Stabilizers are one of two basic categories of riparian plants that naturally work in succession to fix a sandy bank. There are colonizer plants that spread out near the water’s edge, sending out shallow roots. They prepare the way for the stabilizers with stronger, deeper roots. Stabilizers, which can be grassy or woody, help dissipate the erosive flow of the water and collect sediment to incorporate into the bank and hold it together. Riparian plants, including trees like willows and sycamores, generally work to absorb and cleanse water, among other benefits. The bayou, like other streams, naturally does this intelligent landscaping, although sometimes competing plants that aren’t supposed to be there intrude, fugitives from lawns and gardens, for example.
It was early March, and the bank was almost bare. Once a wooded nature trail, the public area had been stripped and graded more than four years ago to install a massive concrete outfall that drains stormwater from Post Oak Road. The mowed upper banks were planted with non-native, rapidly spreading Bermuda grass, the lower banks hardened with fake stone. And after three big floods, most recently the monster flow in Buffalo Bayou from Hurricane Harvey, the area was not looking so good.
This was Furse’s project to earn the rank of Eagle Scout. He is also a contender for the Hornaday Prize for natural resource conservation projects. The five boys helping him were all from Troop 55 of the Sam Houston Area Council. Within a few hours they had planted some 200 plants.

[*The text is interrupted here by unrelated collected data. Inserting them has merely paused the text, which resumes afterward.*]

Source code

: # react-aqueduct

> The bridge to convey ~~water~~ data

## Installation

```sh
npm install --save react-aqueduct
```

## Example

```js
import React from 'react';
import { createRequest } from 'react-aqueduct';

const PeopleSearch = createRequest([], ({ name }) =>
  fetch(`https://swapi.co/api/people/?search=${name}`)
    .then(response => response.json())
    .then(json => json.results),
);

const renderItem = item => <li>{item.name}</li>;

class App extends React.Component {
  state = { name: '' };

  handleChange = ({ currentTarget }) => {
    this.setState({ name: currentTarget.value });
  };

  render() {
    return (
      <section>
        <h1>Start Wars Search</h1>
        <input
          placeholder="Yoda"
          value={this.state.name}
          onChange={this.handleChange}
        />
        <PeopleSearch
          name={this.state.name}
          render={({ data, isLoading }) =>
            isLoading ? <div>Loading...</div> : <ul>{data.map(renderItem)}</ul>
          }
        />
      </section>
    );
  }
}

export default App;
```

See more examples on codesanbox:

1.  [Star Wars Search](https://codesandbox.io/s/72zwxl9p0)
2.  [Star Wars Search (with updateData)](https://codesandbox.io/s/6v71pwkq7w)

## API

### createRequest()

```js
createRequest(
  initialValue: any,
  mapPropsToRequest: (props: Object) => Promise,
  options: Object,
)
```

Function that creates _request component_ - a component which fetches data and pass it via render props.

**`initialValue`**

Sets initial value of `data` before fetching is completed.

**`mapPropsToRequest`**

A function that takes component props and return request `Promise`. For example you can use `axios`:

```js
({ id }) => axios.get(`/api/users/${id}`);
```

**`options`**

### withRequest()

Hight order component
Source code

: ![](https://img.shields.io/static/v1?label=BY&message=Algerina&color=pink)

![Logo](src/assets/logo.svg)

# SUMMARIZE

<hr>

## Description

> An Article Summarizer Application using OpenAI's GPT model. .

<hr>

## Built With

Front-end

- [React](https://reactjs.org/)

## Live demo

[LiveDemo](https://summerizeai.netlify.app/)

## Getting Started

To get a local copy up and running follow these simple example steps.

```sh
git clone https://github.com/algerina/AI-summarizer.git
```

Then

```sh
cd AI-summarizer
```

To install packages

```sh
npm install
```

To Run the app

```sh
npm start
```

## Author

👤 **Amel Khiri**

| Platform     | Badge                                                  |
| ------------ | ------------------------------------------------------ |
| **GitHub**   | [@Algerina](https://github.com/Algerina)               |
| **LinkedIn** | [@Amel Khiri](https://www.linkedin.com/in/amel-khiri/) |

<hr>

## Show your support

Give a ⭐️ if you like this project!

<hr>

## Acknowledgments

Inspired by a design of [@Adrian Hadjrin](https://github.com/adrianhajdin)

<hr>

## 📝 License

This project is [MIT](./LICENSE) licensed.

“Austen is a great young man,” said Daniel Walton, conservation coordinator for the Memorial Park Conservancy, the private nonprofit that manages the public park. “The way he handled it all was pretty impressive.”
Furse said that until a recent kayak trip, he had never really seen the bayou “which we drive by everyday.” He said it was “so cool.” That he saw “snakes and things.” This brief interview took place in October, in the midst of the growing gamagrass, as giant dragonflies buzzed like noisy, low-flying helicopters all around.
In the months that followed the initial planting Furse returned to monitor the grass, documenting its growth, sending reports, notifying Walton of potential threats like mowers and competing invasive weeds. At one point the bank was overtaken by an army of horseweed, which though native, can take over and monopolize disturbed areas, pushing out other native plants, points out native plant expert Katy Emde, a member of Save Buffalo Bayou’s advisory board. A variety of native plants supports a variety of insects, which in turn support a variety of wildlife.
“I think it is always interesting to see how plants that can be annoying are beneficial, nonetheless,” wrote Emde in an email. “It turns out that most native plants are beneficial, even if they are not our favorites.”
Furse also sent photos to Save Buffalo Bayou. And it was difficult to tell which was growing faster: Austen or the gamagrass.
Thank you, Austen Furse, and your helpers and advisors in Troop 55.